ACTION ITEM
This task calls for the lines below starting at the one containing "- ✅ **性能优化**: 更快的启动速度和更低的系统负担" and ending at the one containing "The following screenshots", repeated exactly with both ends kept and pictures left out.

DATASET RECORDS
Content starts
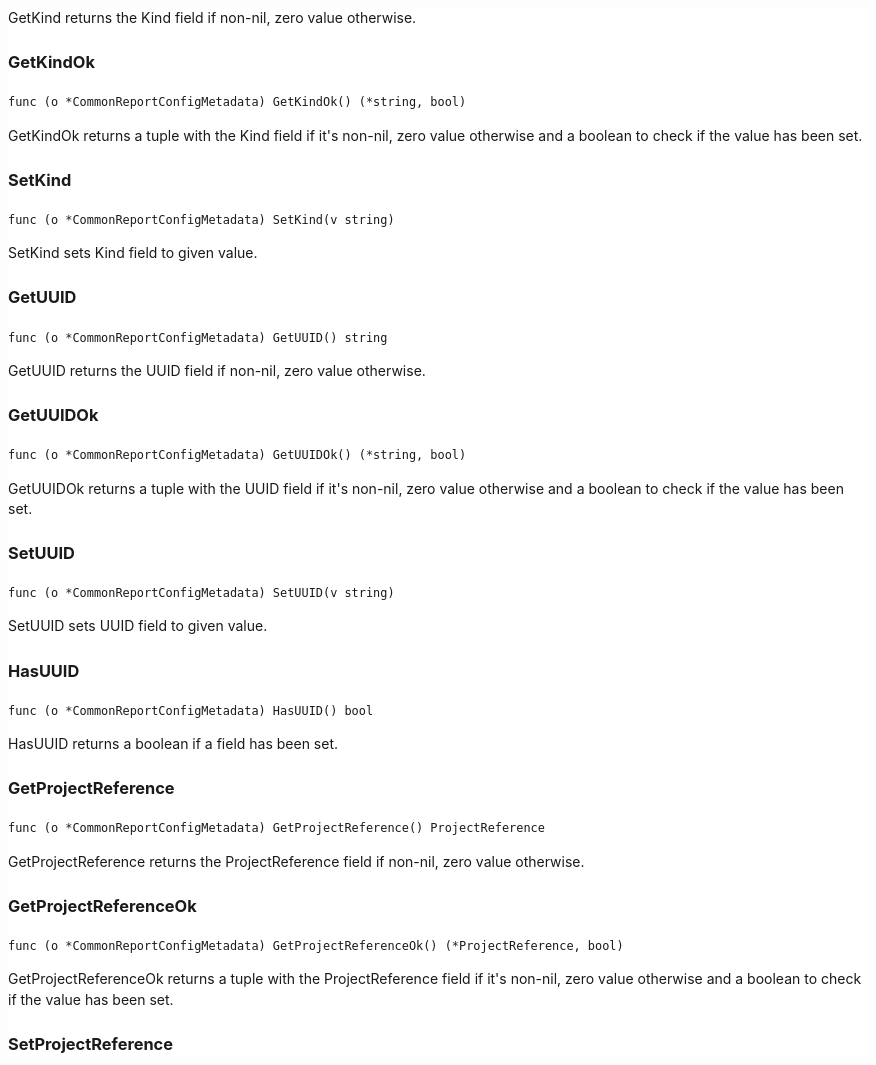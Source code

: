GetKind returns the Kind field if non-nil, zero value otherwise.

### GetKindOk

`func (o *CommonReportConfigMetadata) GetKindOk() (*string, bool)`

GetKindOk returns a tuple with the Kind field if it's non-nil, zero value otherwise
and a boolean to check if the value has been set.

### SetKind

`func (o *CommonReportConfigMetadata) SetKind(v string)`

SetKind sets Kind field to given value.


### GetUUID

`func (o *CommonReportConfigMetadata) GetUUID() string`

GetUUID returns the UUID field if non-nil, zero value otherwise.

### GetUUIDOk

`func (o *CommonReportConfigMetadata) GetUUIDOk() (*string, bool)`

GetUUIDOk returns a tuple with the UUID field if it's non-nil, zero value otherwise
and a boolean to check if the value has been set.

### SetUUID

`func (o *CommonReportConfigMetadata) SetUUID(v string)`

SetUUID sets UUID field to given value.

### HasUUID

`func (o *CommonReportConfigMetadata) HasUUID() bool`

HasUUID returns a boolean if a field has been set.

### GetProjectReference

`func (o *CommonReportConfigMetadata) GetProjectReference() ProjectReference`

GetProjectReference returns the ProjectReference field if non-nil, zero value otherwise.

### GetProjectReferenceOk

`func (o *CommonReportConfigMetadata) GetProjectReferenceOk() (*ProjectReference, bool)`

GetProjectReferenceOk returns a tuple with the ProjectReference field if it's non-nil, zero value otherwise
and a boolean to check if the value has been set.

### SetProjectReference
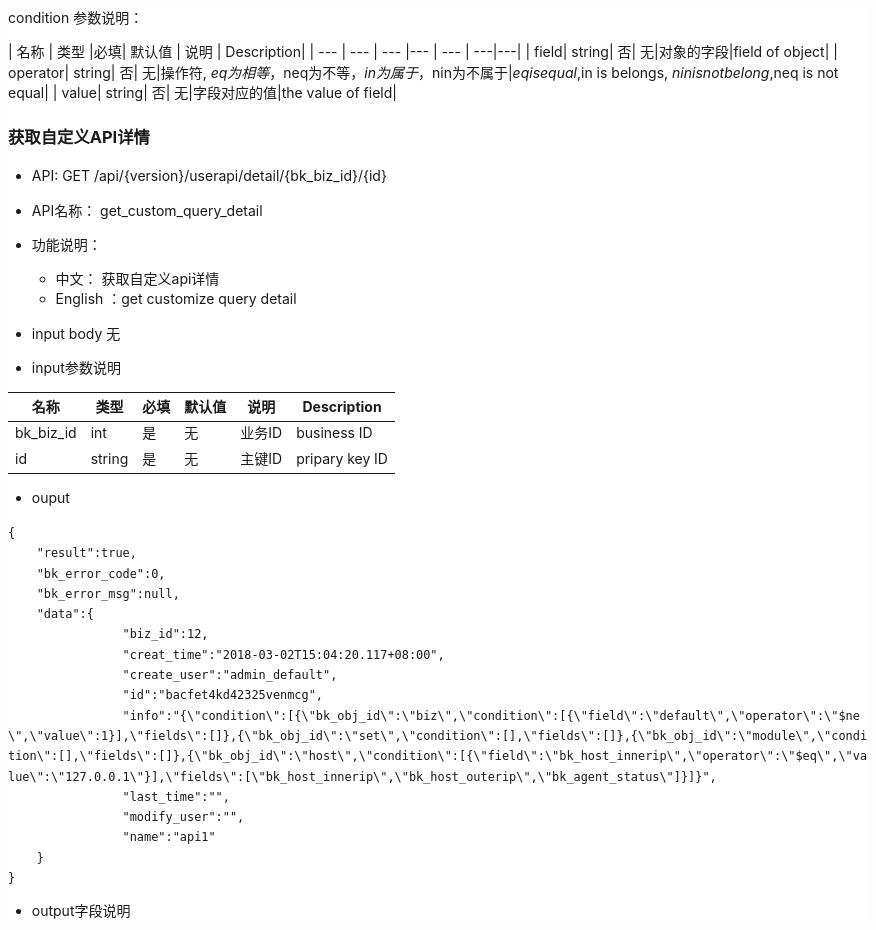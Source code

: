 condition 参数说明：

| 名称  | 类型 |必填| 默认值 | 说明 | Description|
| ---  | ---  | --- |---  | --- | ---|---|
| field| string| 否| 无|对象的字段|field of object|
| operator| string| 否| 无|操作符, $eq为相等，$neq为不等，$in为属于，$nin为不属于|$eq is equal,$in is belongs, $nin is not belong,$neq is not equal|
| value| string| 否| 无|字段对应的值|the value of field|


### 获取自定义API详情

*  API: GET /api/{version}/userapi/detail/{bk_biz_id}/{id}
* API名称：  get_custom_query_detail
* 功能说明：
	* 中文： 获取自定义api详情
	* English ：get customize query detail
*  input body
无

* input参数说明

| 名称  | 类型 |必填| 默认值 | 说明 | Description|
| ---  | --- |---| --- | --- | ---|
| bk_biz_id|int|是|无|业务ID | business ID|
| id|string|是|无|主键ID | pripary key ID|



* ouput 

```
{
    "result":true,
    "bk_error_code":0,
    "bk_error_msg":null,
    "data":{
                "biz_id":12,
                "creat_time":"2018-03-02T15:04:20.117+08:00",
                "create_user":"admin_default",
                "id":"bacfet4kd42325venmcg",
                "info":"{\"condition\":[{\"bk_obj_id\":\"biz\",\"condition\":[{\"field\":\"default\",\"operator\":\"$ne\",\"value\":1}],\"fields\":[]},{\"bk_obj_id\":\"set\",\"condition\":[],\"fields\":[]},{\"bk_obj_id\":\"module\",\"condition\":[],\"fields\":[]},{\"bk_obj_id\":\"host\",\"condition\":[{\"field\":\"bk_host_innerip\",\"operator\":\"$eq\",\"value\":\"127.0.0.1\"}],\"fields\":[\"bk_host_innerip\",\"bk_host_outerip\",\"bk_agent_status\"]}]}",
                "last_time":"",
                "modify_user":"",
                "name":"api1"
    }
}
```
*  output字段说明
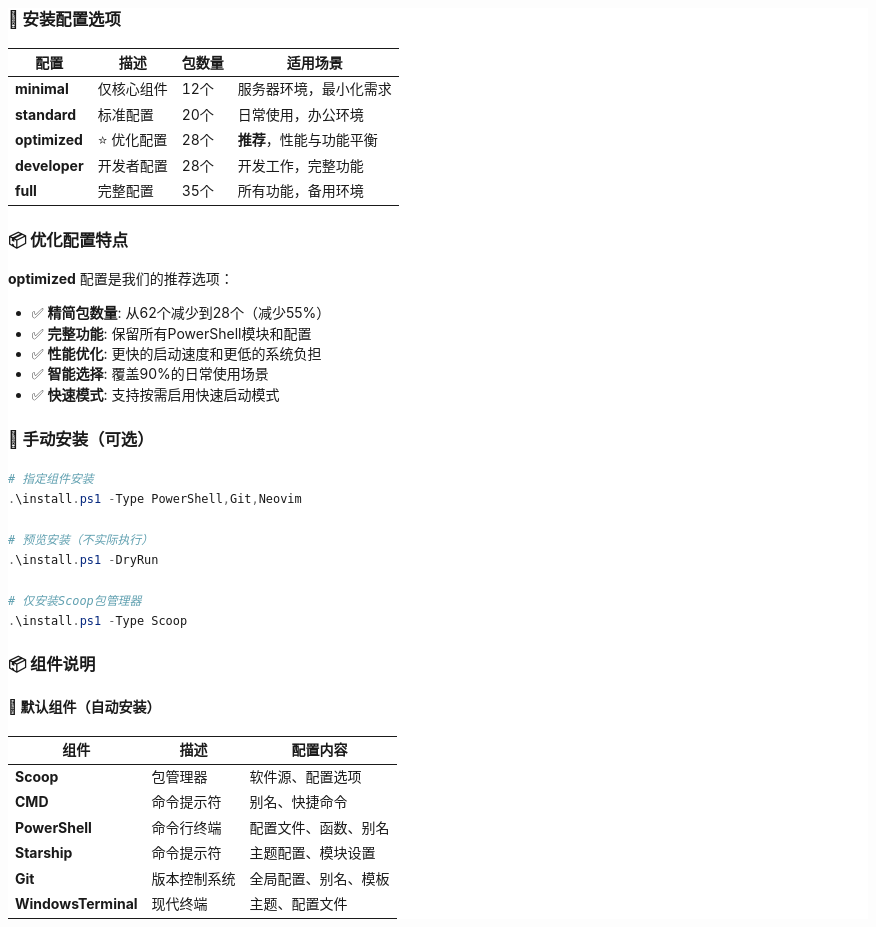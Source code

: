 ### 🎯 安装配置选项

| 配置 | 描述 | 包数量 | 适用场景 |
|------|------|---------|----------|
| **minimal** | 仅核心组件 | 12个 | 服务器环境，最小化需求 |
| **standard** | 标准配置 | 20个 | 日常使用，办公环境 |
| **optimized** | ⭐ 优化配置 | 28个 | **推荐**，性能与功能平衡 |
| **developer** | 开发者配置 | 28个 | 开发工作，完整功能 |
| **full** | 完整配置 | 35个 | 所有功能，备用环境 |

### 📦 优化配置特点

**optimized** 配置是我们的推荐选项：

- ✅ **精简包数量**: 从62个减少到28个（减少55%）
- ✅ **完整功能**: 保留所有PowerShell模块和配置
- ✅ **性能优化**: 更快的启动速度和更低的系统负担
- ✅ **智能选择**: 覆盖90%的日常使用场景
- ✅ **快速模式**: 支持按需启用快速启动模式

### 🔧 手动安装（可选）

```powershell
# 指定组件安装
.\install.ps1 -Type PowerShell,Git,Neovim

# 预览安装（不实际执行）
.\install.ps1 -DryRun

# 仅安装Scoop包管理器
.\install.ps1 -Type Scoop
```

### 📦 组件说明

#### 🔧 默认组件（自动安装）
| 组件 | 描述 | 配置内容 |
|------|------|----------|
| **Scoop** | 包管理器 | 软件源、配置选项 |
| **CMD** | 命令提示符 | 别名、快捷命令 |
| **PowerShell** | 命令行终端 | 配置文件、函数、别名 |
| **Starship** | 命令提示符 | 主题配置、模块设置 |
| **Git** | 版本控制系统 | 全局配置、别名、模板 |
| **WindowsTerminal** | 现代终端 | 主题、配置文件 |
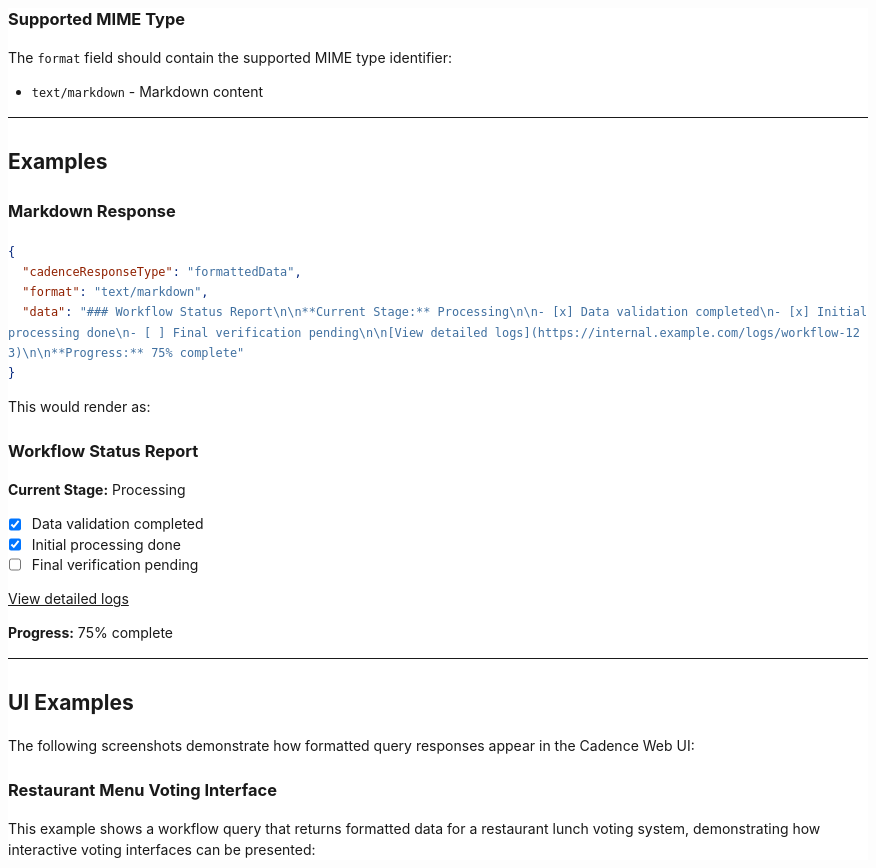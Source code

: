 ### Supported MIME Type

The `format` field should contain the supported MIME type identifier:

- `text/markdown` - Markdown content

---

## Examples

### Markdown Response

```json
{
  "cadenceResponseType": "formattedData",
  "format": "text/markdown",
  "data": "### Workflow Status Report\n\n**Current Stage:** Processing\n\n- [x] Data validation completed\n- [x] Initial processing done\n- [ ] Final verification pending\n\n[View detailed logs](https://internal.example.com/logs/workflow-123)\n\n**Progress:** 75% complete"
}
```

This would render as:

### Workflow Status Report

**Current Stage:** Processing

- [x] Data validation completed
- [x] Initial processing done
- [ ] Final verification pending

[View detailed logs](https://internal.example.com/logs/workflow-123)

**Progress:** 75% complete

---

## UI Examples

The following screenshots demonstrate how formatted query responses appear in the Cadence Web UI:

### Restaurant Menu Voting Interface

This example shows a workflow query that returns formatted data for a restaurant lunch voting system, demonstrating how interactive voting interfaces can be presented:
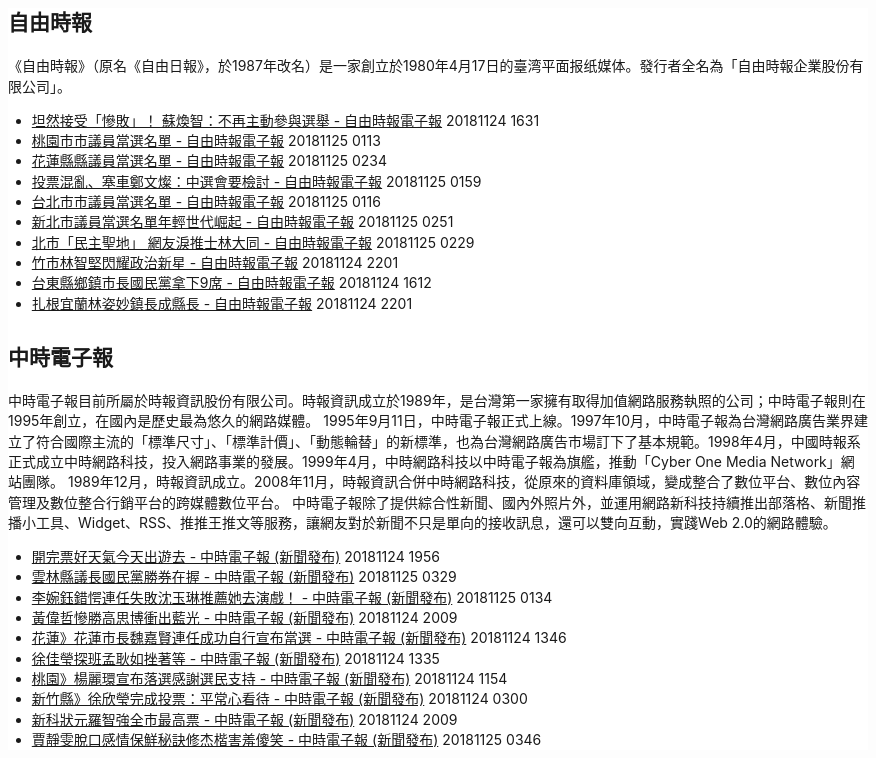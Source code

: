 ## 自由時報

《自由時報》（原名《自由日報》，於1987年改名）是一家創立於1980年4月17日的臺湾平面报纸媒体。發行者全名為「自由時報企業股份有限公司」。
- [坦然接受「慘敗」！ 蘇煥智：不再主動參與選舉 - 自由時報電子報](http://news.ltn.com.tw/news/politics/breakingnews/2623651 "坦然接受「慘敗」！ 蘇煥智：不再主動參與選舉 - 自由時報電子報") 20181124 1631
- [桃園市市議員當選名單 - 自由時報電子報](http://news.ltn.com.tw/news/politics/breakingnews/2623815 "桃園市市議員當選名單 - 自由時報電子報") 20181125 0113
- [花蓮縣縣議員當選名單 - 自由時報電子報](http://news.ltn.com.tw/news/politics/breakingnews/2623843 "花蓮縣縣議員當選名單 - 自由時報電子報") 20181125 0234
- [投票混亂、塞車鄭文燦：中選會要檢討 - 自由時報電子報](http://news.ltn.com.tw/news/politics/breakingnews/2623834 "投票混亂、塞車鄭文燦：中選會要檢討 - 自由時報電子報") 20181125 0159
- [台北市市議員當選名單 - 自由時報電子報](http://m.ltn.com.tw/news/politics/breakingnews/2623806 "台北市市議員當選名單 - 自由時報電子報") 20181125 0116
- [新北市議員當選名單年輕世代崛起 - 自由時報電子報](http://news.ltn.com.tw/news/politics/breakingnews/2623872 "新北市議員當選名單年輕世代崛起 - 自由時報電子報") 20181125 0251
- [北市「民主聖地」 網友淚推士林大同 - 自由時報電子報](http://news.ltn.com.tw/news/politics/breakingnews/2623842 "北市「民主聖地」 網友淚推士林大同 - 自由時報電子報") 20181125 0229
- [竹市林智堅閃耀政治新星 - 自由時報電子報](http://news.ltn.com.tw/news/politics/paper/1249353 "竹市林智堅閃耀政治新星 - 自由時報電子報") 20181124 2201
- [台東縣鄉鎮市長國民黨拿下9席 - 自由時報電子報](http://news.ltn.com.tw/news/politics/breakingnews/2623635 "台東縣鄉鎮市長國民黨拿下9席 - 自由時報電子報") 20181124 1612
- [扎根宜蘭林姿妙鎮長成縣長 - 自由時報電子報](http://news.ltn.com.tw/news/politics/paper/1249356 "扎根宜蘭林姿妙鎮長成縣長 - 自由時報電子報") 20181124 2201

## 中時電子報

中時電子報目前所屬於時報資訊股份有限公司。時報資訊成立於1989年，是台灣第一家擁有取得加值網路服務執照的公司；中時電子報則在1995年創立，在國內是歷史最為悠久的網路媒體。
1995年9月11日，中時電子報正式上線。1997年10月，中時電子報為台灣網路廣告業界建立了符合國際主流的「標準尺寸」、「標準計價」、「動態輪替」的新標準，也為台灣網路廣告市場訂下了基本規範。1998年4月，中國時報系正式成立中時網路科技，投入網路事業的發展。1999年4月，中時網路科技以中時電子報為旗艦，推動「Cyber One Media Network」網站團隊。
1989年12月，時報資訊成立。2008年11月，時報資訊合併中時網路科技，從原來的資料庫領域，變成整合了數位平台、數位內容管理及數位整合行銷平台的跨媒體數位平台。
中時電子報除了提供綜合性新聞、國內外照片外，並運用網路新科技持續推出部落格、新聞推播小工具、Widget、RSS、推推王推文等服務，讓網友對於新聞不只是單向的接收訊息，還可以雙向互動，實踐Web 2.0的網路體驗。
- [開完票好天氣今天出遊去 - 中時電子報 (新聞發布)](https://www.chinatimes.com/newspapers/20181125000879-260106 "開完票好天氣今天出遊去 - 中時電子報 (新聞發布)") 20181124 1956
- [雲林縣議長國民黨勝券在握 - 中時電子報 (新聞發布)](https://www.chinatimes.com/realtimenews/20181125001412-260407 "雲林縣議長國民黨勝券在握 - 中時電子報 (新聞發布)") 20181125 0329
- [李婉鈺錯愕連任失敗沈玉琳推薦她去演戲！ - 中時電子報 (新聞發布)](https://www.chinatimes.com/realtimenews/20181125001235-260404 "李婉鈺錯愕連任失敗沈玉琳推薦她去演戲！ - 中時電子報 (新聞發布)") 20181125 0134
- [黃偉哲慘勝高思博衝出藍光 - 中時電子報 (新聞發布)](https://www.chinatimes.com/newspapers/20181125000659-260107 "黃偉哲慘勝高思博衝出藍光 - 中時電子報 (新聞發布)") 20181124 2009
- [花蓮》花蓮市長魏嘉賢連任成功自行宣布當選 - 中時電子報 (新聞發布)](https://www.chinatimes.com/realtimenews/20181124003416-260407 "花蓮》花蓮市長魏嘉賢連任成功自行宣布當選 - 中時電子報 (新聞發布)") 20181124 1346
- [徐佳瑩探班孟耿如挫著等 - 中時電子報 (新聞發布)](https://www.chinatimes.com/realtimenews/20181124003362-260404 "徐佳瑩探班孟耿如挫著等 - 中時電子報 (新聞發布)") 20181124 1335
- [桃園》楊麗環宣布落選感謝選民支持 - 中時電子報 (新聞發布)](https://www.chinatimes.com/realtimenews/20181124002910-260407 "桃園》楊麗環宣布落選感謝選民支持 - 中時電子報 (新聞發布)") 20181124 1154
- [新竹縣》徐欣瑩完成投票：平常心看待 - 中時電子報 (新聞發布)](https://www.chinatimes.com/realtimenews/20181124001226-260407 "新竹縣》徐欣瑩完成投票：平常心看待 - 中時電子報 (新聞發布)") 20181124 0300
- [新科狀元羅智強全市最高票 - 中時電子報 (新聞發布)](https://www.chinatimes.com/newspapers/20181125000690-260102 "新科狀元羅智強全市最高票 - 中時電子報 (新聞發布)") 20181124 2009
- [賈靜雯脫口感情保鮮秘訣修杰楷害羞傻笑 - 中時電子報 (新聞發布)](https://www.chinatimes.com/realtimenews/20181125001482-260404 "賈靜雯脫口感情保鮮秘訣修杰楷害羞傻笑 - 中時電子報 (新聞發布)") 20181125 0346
Content ends
RESULT OF THE TASK
- ✅ **性能优化**: 更快的启动速度和更低的系统负担
- ✅ **智能选择**: 覆盖90%的日常使用场景
- ✅ **快速模式**: 支持按需启用快速启动模式

### 🔧 手动安装（可选）

```powershell
# 指定组件安装
.\install.ps1 -Type PowerShell,Git,Neovim

# 预览安装（不实际执行）
.\install.ps1 -DryRun

# 仅安装Scoop包管理器
.\install.ps1 -Type Scoop
```

### 📦 组件说明

#### 🔧 默认组件（自动安装）
| 组件 | 描述 | 配置内容 |
|------|------|----------|
| **Scoop** | 包管理器 | 软件源、配置选项 |
| **CMD** | 命令提示符 | 别名、快捷命令 |
| **PowerShell** | 命令行终端 | 配置文件、函数、别名 |
| **Starship** | 命令提示符 | 主题配置、模块设置 |
| **Git** | 版本控制系统 | 全局配置、别名、模板 |
| **WindowsTerminal** | 现代终端 | 主题、配置文件 |
Source code

: ### Supported MIME Type

The `format` field should contain the supported MIME type identifier:

- `text/markdown` - Markdown content

---

## Examples

### Markdown Response

```json
{
  "cadenceResponseType": "formattedData",
  "format": "text/markdown",
  "data": "### Workflow Status Report\n\n**Current Stage:** Processing\n\n- [x] Data validation completed\n- [x] Initial processing done\n- [ ] Final verification pending\n\n[View detailed logs](https://internal.example.com/logs/workflow-123)\n\n**Progress:** 75% complete"
}
```

This would render as:

### Workflow Status Report

**Current Stage:** Processing

- [x] Data validation completed
- [x] Initial processing done
- [ ] Final verification pending

[View detailed logs](https://internal.example.com/logs/workflow-123)

**Progress:** 75% complete

---

## UI Examples

The following screenshots demonstrate how formatted query responses appear in the Cadence Web UI:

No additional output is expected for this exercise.